Ojo. Algunas de estas playas suelen estar semivacías, precisamente porque no son lugares cómodos para el baño. Incluso no aptos para el baño. Ante la más mínima duda, no introducirse en el agua. En este grupo de playas en las que incluso ni los locales suelen bañarse están las de Montaña Bermeja y Janubio, bellísimas playas de arena negra en el suroeste.  Más al sur incluso están Los Charcones, que no son realmente una playa, sino pozas horadadas por la erosión del mar en la roca volcánica. También en el sur, pero en la vertiente este, más protegidas y por tanto mucho más seguras, están las Playas de Los Ajaches (arena negra y callaos), que además tienen el encanto de ser accesibles únicamente a pie.

Ya en la mitad norte de la isla, en la sección de no aptas para el baño destacamos la Playa de Las Malvas, volcánica y salvaje y la Playa de Atrás, playa norte por excelencia, en la que no son raros los accidentes con surfistas. Por otra parte, algunas de aquellas en las que  sí podremos remojarnos son Caletón Blanco, que quizás en verano no estará muy vacía que digamos, Playa de Famara, que en su gran longitud siempre tiene zonas tranquilas, y Playa Bajo el Risco, la joya de la corona en la isla en cuanto a belleza y tranquilidad.

Para dejar la ropa

Charco del Palo

Charco del Palo.

El nudismo no está oficialmente prohibido ni permitido en un lugar u otro de Lanzarote, y lo que debe imperar es el sentido común. El aumento del número de turistas, y el afán de estos por llegar a todos los rincones, ha restringido las zonas absolutamente aisladas. Pero, en cualquier caso, quedan muchos rincones en la isla para disfrutar de esta placentera práctica.
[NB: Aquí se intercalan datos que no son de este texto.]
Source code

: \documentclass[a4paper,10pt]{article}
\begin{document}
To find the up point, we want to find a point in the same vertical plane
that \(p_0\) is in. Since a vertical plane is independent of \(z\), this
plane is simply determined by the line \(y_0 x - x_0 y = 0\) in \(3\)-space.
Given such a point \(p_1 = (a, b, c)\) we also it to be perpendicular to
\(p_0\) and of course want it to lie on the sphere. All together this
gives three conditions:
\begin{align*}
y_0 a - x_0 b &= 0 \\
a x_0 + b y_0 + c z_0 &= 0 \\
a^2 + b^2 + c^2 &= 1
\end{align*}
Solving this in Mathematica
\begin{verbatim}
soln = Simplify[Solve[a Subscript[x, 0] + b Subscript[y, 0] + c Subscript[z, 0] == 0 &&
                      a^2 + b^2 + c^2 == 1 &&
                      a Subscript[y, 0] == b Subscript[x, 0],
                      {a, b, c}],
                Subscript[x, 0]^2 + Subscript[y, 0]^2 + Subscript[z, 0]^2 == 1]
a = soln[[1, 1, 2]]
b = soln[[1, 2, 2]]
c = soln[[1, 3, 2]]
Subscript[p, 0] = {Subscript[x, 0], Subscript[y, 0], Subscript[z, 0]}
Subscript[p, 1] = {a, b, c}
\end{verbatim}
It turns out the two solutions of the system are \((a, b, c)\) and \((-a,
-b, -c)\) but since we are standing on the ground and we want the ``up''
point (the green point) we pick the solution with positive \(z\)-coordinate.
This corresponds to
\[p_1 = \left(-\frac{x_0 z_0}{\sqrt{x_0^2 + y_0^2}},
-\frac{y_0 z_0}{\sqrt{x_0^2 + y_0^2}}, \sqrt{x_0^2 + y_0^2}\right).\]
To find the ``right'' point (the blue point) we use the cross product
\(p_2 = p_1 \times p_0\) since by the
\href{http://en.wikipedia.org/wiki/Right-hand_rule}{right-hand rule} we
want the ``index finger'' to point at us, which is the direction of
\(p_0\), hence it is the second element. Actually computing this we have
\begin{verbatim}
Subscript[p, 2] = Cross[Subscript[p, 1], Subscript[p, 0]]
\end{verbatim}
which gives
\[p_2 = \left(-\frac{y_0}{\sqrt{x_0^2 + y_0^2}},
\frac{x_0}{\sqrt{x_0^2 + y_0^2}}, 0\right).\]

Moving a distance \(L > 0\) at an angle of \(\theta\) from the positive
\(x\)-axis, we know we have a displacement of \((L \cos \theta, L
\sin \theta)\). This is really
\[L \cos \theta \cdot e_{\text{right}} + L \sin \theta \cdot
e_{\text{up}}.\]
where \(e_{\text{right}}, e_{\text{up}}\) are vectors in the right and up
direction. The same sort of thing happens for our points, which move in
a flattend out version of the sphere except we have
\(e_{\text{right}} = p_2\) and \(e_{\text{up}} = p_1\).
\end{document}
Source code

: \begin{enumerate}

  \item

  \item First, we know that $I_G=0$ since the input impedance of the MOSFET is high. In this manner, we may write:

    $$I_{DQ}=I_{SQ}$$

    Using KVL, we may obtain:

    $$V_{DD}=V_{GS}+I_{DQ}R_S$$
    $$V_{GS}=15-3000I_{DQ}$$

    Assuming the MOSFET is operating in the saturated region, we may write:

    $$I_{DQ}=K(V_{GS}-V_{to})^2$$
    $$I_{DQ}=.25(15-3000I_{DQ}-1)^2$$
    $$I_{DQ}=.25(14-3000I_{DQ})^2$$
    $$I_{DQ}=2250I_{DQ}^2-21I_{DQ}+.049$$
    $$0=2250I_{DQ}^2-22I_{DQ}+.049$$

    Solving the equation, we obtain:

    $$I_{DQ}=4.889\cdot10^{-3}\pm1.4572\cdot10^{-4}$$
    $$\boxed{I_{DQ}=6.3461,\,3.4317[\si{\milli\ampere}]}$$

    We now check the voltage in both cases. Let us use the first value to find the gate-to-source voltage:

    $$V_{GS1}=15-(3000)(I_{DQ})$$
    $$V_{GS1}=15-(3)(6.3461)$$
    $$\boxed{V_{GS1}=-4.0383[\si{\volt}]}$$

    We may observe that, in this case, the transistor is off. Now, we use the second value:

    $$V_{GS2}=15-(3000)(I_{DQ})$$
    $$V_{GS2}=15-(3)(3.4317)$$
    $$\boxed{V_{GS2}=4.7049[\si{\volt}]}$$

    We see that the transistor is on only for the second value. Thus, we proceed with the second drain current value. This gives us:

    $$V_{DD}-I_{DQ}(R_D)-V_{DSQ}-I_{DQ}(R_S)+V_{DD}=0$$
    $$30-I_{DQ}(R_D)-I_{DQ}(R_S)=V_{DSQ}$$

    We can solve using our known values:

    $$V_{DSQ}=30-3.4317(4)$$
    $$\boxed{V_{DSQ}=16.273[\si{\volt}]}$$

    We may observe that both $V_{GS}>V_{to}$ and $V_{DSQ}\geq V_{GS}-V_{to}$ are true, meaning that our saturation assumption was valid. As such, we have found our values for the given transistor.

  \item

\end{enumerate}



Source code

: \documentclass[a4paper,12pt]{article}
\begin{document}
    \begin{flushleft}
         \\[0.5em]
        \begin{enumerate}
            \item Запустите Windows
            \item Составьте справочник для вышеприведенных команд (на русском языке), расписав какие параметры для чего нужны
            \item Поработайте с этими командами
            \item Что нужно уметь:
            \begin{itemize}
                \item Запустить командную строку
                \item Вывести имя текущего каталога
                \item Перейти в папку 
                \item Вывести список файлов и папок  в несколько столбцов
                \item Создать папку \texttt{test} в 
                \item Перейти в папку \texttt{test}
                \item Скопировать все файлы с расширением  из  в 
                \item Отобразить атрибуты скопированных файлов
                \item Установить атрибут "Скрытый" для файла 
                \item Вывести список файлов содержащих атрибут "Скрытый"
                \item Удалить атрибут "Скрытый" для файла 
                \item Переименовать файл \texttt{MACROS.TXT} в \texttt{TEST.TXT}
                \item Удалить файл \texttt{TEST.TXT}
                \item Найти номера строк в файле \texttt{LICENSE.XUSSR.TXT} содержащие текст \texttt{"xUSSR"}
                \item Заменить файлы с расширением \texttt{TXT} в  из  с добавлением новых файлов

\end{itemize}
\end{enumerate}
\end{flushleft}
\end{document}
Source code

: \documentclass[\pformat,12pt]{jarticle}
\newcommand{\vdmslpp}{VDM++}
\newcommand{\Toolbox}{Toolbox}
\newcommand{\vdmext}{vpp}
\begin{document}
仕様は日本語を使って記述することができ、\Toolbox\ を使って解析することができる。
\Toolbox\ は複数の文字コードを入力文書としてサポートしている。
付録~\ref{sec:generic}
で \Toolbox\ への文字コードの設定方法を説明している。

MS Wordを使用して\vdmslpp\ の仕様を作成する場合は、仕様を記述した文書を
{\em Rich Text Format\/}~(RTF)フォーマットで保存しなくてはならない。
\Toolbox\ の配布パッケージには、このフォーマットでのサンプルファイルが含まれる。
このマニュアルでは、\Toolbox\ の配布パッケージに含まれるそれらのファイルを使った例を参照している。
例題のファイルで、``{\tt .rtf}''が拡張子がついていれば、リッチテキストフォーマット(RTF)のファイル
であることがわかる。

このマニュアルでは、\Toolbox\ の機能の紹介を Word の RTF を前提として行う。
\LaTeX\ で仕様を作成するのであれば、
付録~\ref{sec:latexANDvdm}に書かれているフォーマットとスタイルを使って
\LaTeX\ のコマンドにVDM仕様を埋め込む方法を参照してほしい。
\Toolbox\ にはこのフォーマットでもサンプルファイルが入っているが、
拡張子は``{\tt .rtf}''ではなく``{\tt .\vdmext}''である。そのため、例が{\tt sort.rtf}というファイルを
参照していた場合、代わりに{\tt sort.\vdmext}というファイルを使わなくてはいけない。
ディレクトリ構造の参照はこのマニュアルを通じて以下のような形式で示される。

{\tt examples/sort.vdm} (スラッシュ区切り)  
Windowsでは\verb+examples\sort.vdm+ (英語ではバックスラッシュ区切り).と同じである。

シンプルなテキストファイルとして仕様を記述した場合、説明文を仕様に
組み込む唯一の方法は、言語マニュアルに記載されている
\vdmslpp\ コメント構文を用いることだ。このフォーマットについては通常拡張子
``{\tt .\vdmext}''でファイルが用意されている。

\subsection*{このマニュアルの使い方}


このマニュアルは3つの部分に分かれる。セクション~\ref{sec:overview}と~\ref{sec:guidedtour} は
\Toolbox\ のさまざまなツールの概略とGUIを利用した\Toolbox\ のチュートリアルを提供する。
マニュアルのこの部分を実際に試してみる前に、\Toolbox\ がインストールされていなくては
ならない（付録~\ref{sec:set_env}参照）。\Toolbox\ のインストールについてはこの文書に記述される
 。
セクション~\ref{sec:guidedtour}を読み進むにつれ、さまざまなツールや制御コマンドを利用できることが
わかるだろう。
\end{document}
De sur a norte, Papagayo ha sido tradicionalmente una de las zonas nudistas por excelencia en Lanzarote. A día de hoy, la mayor afluencia a la zona a restringido la práctica sobre todo a una de las playas, Caleta del Congrio, aunque en las otras pueden convivir frecuentemente desnudos y vestidos.

Subiendo por la costa este, en la playas de la costa de Los Ajaches, podemos aprovechar su aislamiento para quitarnos el bañador y, ya en el norte tenemos, por un lado, Famara -en concreto el extremo de la playa más alejado del pueblo- y en la costa opuesta, la pequeña localidad de Charco del Palo, urbanización nudista, con costa rocosa y algunos reductos de arena, que hará las delicias de los más decididos.